*** STUDY MATERIAL
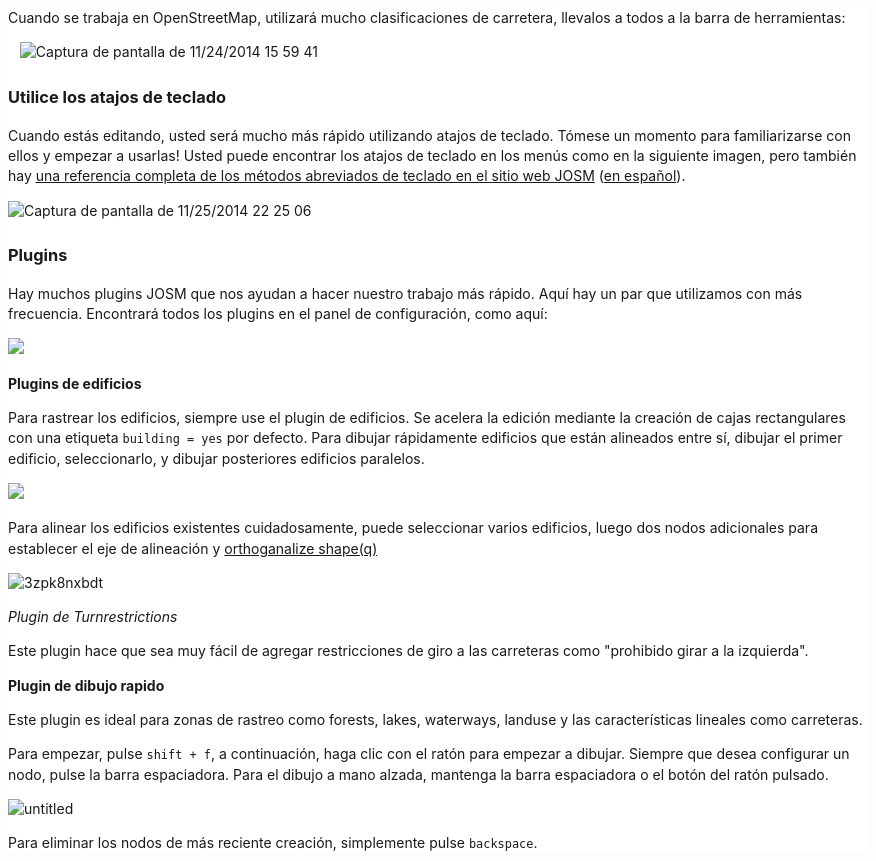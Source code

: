 Cuando se trabaja en OpenStreetMap, utilizará mucho clasificaciones de carretera, llevalos a todos a la barra de herramientas:

   ![Captura de pantalla de 11/24/2014 15 59 41](https://cloud.githubusercontent.com/assets/1152236/5173024/fd25da56-73f2-11e4-805f-ff3a321ca15a.png)

### Utilice los atajos de teclado

Cuando estás editando, usted será mucho más rápido utilizando atajos de teclado. Tómese un momento para familiarizarse con ellos y empezar a usarlas! Usted puede encontrar los atajos de teclado en los menús como en la siguiente imagen, pero también hay [una referencia completa de los métodos abreviados de teclado en el sitio web JOSM](https://josm.openstreetmap.de/wiki/Shortcuts) ([en español](https://josm.openstreetmap.de/wiki/Es%3AShortcuts)).

![Captura de pantalla de 11/25/2014 22 25 06](https://cloud.githubusercontent.com/assets/1152236/5195894/23afd078-74f2-11e4-9735-640cefcbfe0c.png)

### Plugins

Hay muchos plugins JOSM que nos ayudan a hacer nuestro trabajo más rápido. Aquí hay un par que utilizamos con más frecuencia. Encontrará todos los plugins en el panel de configuración, como aquí:

![](Https://s3.amazonaws.com/f.cl.ly/items/3Q2T452P2j0H3t2F1h1b/plugins.gif)

**Plugins de edificios**

Para rastrear los edificios, siempre use el plugin de edificios. Se acelera la edición mediante la creación de cajas rectangulares con una etiqueta `building = yes` por defecto. Para dibujar rápidamente edificios que están alineados entre sí, dibujar el primer edificio, seleccionarlo, y dibujar posteriores edificios paralelos.

![](Https://s3.amazonaws.com/f.cl.ly/items/0Y2T1s0x0M2t3C24363A/buildings.gif)

Para alinear los edificios existentes cuidadosamente, puede seleccionar varios edificios, luego dos nodos adicionales para establecer el eje de alineación y [orthoganalize shape(q)](http://josm.openstreetmap.de/wiki/Help/Action/OrthogonalizeShape)

![3zpk8nxbdt](https://cloud.githubusercontent.com/assets/126868/6900081/d65cf23c-d721-11e4-82f9-7084b11bb41f.gif)

*Plugin de Turnrestrictions*

Este plugin hace que sea muy fácil de agregar restricciones de giro  a las carreteras como "prohibido girar a la izquierda".

**Plugin de dibujo rapido**

Este plugin es ideal para zonas de rastreo como forests, lakes, waterways, landuse y las características lineales como carreteras.

Para empezar, pulse `shift + f`, a continuación, haga clic con el ratón para empezar a dibujar. Siempre que desea configurar un nodo, pulse la barra espaciadora. Para el dibujo a mano alzada, mantenga la barra espaciadora o el botón del ratón pulsado.

![untitled](https://cloud.githubusercontent.com/assets/126868/8275787/b1ffb342-18bd-11e5-8262-c2fba62b05b9.gif)

Para eliminar los nodos de más reciente creación, simplemente pulse `backspace`.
******
**WHAT NEEDS TO BE DONE**:
All entries are to be duplicated exactly, with the pictures left out.

**RESULT FOR THIS TASK**:
Source code

: Cuando se trabaja en OpenStreetMap, utilizará mucho clasificaciones de carretera, llevalos a todos a la barra de herramientas:

   ![Captura de pantalla de 11/24/2014 15 59 41](https://cloud.githubusercontent.com/assets/1152236/5173024/fd25da56-73f2-11e4-805f-ff3a321ca15a.png)

### Utilice los atajos de teclado

Cuando estás editando, usted será mucho más rápido utilizando atajos de teclado. Tómese un momento para familiarizarse con ellos y empezar a usarlas! Usted puede encontrar los atajos de teclado en los menús como en la siguiente imagen, pero también hay [una referencia completa de los métodos abreviados de teclado en el sitio web JOSM](https://josm.openstreetmap.de/wiki/Shortcuts) ([en español](https://josm.openstreetmap.de/wiki/Es%3AShortcuts)).

![Captura de pantalla de 11/25/2014 22 25 06](https://cloud.githubusercontent.com/assets/1152236/5195894/23afd078-74f2-11e4-9735-640cefcbfe0c.png)

### Plugins

Hay muchos plugins JOSM que nos ayudan a hacer nuestro trabajo más rápido. Aquí hay un par que utilizamos con más frecuencia. Encontrará todos los plugins en el panel de configuración, como aquí:

![](Https://s3.amazonaws.com/f.cl.ly/items/3Q2T452P2j0H3t2F1h1b/plugins.gif)

**Plugins de edificios**

Para rastrear los edificios, siempre use el plugin de edificios. Se acelera la edición mediante la creación de cajas rectangulares con una etiqueta `building = yes` por defecto. Para dibujar rápidamente edificios que están alineados entre sí, dibujar el primer edificio, seleccionarlo, y dibujar posteriores edificios paralelos.

![](Https://s3.amazonaws.com/f.cl.ly/items/0Y2T1s0x0M2t3C24363A/buildings.gif)

Para alinear los edificios existentes cuidadosamente, puede seleccionar varios edificios, luego dos nodos adicionales para establecer el eje de alineación y [orthoganalize shape(q)](http://josm.openstreetmap.de/wiki/Help/Action/OrthogonalizeShape)

![3zpk8nxbdt](https://cloud.githubusercontent.com/assets/126868/6900081/d65cf23c-d721-11e4-82f9-7084b11bb41f.gif)

*Plugin de Turnrestrictions*

Este plugin hace que sea muy fácil de agregar restricciones de giro  a las carreteras como "prohibido girar a la izquierda".

**Plugin de dibujo rapido**

Este plugin es ideal para zonas de rastreo como forests, lakes, waterways, landuse y las características lineales como carreteras.

Para empezar, pulse `shift + f`, a continuación, haga clic con el ratón para empezar a dibujar. Siempre que desea configurar un nodo, pulse la barra espaciadora. Para el dibujo a mano alzada, mantenga la barra espaciadora o el botón del ratón pulsado.

![untitled](https://cloud.githubusercontent.com/assets/126868/8275787/b1ffb342-18bd-11e5-8262-c2fba62b05b9.gif)

Para eliminar los nodos de más reciente creación, simplemente pulse `backspace`.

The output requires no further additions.